Exercise aim:
Report every line of the records that contains the word "Help".

Data extract:
+--

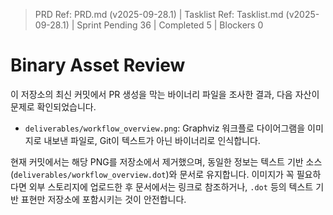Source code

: ﻿> PRD Ref: PRD.md (v2025-09-28.1) | Tasklist Ref: Tasklist.md (v2025-09-28.1) | Sprint Pending 36 | Completed 5 | Blockers 0

# Binary Asset Review

이 저장소의 최신 커밋에서 PR 생성을 막는 바이너리 파일을 조사한 결과, 다음 자산이 문제로 확인되었습니다.

- `deliverables/workflow_overview.png`: Graphviz 워크플로 다이어그램을 이미지로 내보낸 파일로, Git이 텍스트가 아닌 바이너리로 인식합니다.

현재 커밋에서는 해당 PNG를 저장소에서 제거했으며, 동일한 정보는 텍스트 기반 소스(`deliverables/workflow_overview.dot`)와 문서로 유지합니다. 이미지가 꼭 필요하다면 외부 스토리지에 업로드한 후 문서에서는 링크로 참조하거나, `.dot` 등의 텍스트 기반 표현만 저장소에 포함시키는 것이 안전합니다.
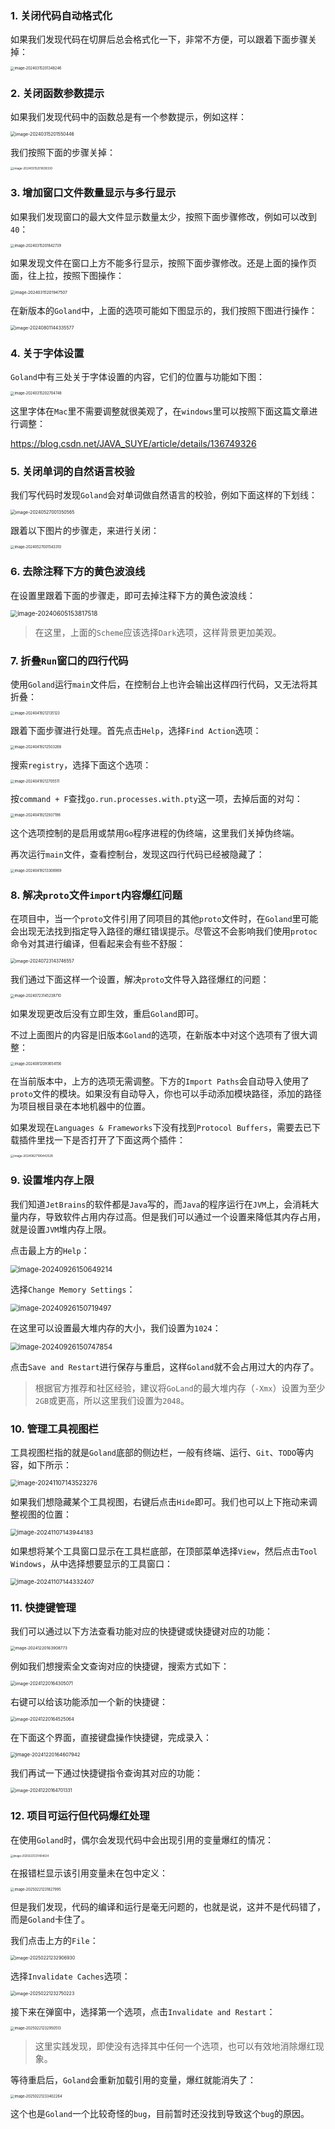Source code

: ### 1. 关闭代码自动格式化

如果我们发现代码在切屏后总会格式化一下，非常不方便，可以跟着下面步骤关掉：

<img src="image/image-20240315201348246.png" alt="image-20240315201348246" style="zoom:40%;" />

### 2. 关闭函数参数提示

如果我们发现代码中的函数总是有一个参数提示，例如这样：

<img src="image/image-20240315201550446.png" alt="image-20240315201550446" style="zoom:50%;" />

我们按照下面的步骤关掉：

<img src="image/image-20240315201639330.png" alt="image-20240315201639330" style="zoom: 33%;" />

### 3. 增加窗口文件数量显示与多行显示

如果我们发现窗口的最大文件显示数量太少，按照下面步骤修改，例如可以改到`40`：

<img src="image/image-20240315201842739.png" alt="image-20240315201842739" style="zoom:40%;" />

如果发现文件在窗口上方不能多行显示，按照下面步骤修改。还是上面的操作页面，往上拉，按照下图操作：

<img src="image/image-20240315201947507.png" alt="image-20240315201947507" style="zoom:45%;" />

在新版本的`Goland`中，上面的选项可能如下图显示的，我们按照下图进行操作：

<img src="image/image-20240801144335577.png" alt="image-20240801144335577" style="zoom:50%;" />

### 4. 关于字体设置

`Goland`中有三处关于字体设置的内容，它们的位置与功能如下图：

<img src="image/image-20240315202704748.png" alt="image-20240315202704748" style="zoom:40%;" />

这里字体在`Mac`里不需要调整就很美观了，在`windows`里可以按照下面这篇文章进行调整：

https://blog.csdn.net/JAVA_SUYE/article/details/136749326

### 5. 关闭单词的自然语言校验

我们写代码时发现`Goland`会对单词做自然语言的校验，例如下面这样的下划线：

<img src="image/image-20240527001350565.png" alt="image-20240527001350565" style="zoom:50%;" />

跟着以下图片的步骤走，来进行关闭：

<img src="image/image-20240527001543310.png" alt="image-20240527001543310" style="zoom:40%;" />

### 6. 去除注释下方的黄色波浪线

在设置里跟着下面的步骤走，即可去掉注释下方的黄色波浪线：

<img src="image/image-20240605153817518.png" alt="image-20240605153817518" style="zoom:70%;" />

> 在这里，上面的`Scheme`应该选择`Dark`选项，这样背景更加美观。

### 7. 折叠`Run`窗口的四行代码

使用`Goland`运行`main`文件后，在控制台上也许会输出这样四行代码，又无法将其折叠：

<img src="image/image-20240419212135123.png" alt="image-20240419212135123" style="zoom:40%;" />

跟着下面步骤进行处理。首先点击`Help`，选择`Find Action`选项：

<img src="image/image-20240419212503268.png" alt="image-20240419212503268" style="zoom:40%;" />

搜索`registry`，选择下面这个选项：

<img src="image/image-20240419212705511.png" alt="image-20240419212705511" style="zoom:40%;" />

按`command + F`查找`go.run.processes.with.pty`这一项，去掉后面的对勾：

<img src="image/image-20240419212937196.png" alt="image-20240419212937196" style="zoom:40%;" />

这个选项控制的是启用或禁用`Go`程序进程的伪终端，这里我们关掉伪终端。

再次运行`main`文件，查看控制台，发现这四行代码已经被隐藏了：

<img src="image/image-20240419213306969.png" alt="image-20240419213306969" style="zoom:40%;" />

### 8. 解决`proto`文件`import`内容爆红问题

在项目中，当一个`proto`文件引用了同项目的其他`proto`文件时，在`Goland`里可能会出现无法找到指定导入路径的爆红错误提示。尽管这不会影响我们使用`protoc`命令对其进行编译，但看起来会有些不舒服：

<img src="image/image-20240723143746557.png" alt="image-20240723143746557" style="zoom:50%;" />

我们通过下面这样一个设置，解决`proto`文件导入路径爆红的问题：

<img src="image/image-20240723145238710.png" alt="image-20240723145238710" style="zoom:40%;" />

如果发现更改后没有立即生效，重启`Goland`即可。

不过上面图片的内容是旧版本`Goland`的选项，在新版本中对这个选项有了很大调整：

<img src="image/image-20240812093654156.png" alt="image-20240812093654156" style="zoom:40%;" />

在当前版本中，上方的选项无需调整。下方的`Import Paths`会自动导入使用了`proto`文件的模块。如果没有自动导入，你也可以手动添加模块路径，添加的路径为项目根目录在本地机器中的位置。

如果发现在`Languages & Frameworks`下没有找到`Protocol Buffers`，需要去已下载插件里找一下是否打开了下面这两个插件：

<img src="image/image-20240827190442528.png" alt="image-20240827190442528" style="zoom:33%;" />

### 9. 设置堆内存上限

我们知道`JetBrains`的软件都是`Java`写的，而`Java`的程序运行在`JVM`上，会消耗大量内存，导致软件占用内存过高。但是我们可以通过一个设置来降低其内存占用，就是设置`JVM`堆内存上限。

点击最上方的`Help`：

<img src="image/image-20240926150649214.png" alt="image-20240926150649214" style="zoom:80%;" />

选择`Change Memory Settings`：

<img src="image/image-20240926150719497.png" alt="image-20240926150719497" style="zoom:80%;" />

在这里可以设置最大堆内存的大小，我们设置为`1024`：

<img src="image/image-20240926150747854.png" alt="image-20240926150747854" style="zoom:80%;" />

点击`Save and Restart`进行保存与重启，这样`Goland`就不会占用过大的内存了。

> 根据官方推荐和社区经验，建议将`GoLand`的最大堆内存（`-Xmx`）设置为至少`2GB`或更高，所以这里我们设置为`2048`。

### 10. 管理工具视图栏

工具视图栏指的就是`Goland`底部的侧边栏，一般有终端、运行、`Git`、`TODO`等内容，如下所示：

<img src="image/image-20241107143523276.png" alt="image-20241107143523276" style="zoom:70%;" />

如果我们想隐藏某个工具视图，右键后点击`Hide`即可。我们也可以上下拖动来调整视图的位置：

<img src="image/image-20241107143944183.png" alt="image-20241107143944183" style="zoom:67%;" />

如果想将某个工具窗口显示在工具栏底部，在顶部菜单选择`View`，然后点击`Tool Windows`，从中选择想要显示的工具窗口：

<img src="image/image-20241107144332407.png" alt="image-20241107144332407" style="zoom:67%;" />

### 11. 快捷键管理

我们可以通过以下方法查看功能对应的快捷键或快捷键对应的功能：

<img src="image/image-20241220163908773.png" alt="image-20241220163908773" style="zoom:45%;" />

例如我们想搜索全文查询对应的快捷键，搜索方式如下：

<img src="image/image-20241220164305071.png" alt="image-20241220164305071" style="zoom:50%;" />

右键可以给该功能添加一个新的快捷键：

<img src="image/image-20241220164525064.png" alt="image-20241220164525064" style="zoom:50%;" />

在下面这个界面，直接键盘操作快捷键，完成录入：

<img src="image/image-20241220164607942.png" alt="image-20241220164607942" style="zoom:55%;" />

我们再试一下通过快捷键指令查询其对应的功能：

<img src="image/image-20241220164701331.png" alt="image-20241220164701331" style="zoom:50%;" />

### 12. 项目可运行但代码爆红处理

在使用`Goland`时，偶尔会发现代码中会出现引用的变量爆红的情况：

<img src="image/image-20250221231404634.png" alt="image-20250221231404634" style="zoom:30%;" />

在报错栏显示该引用变量未在包中定义：

<img src="image/image-20250221231827995.png" alt="image-20250221231827995" style="zoom:40%;" />

但是我们发现，代码的编译和运行是毫无问题的，也就是说，这并不是代码错了，而是`Goland`卡住了。

我们点击上方的`File`：

<img src="image/image-20250221232906930.png" alt="image-20250221232906930" style="zoom:50%;" />

选择`Invalidate Caches`选项：

<img src="image/image-20250221232750223.png" alt="image-20250221232750223" style="zoom:50%;" />

接下来在弹窗中，选择第一个选项，点击`Invalidate and Restart`：

<img src="image/image-20250221232950513.png" alt="image-20250221232950513" style="zoom:40%;" />

> 这里实践发现，即使没有选择其中任何一个选项，也可以有效地消除爆红现象。

等待重启后，`Goland`会重新加载引用的变量，爆红就能消失了：

<img src="image/image-20250221233402264.png" alt="image-20250221233402264" style="zoom:40%;" />

这个也是`Goland`一个比较奇怪的`bug`，目前暂时还没找到导致这个`bug`的原因。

+--

Answer for this exercise:
跟着下面步骤进行处理。首先点击`Help`，选择`Find Action`选项：
点击最上方的`Help`：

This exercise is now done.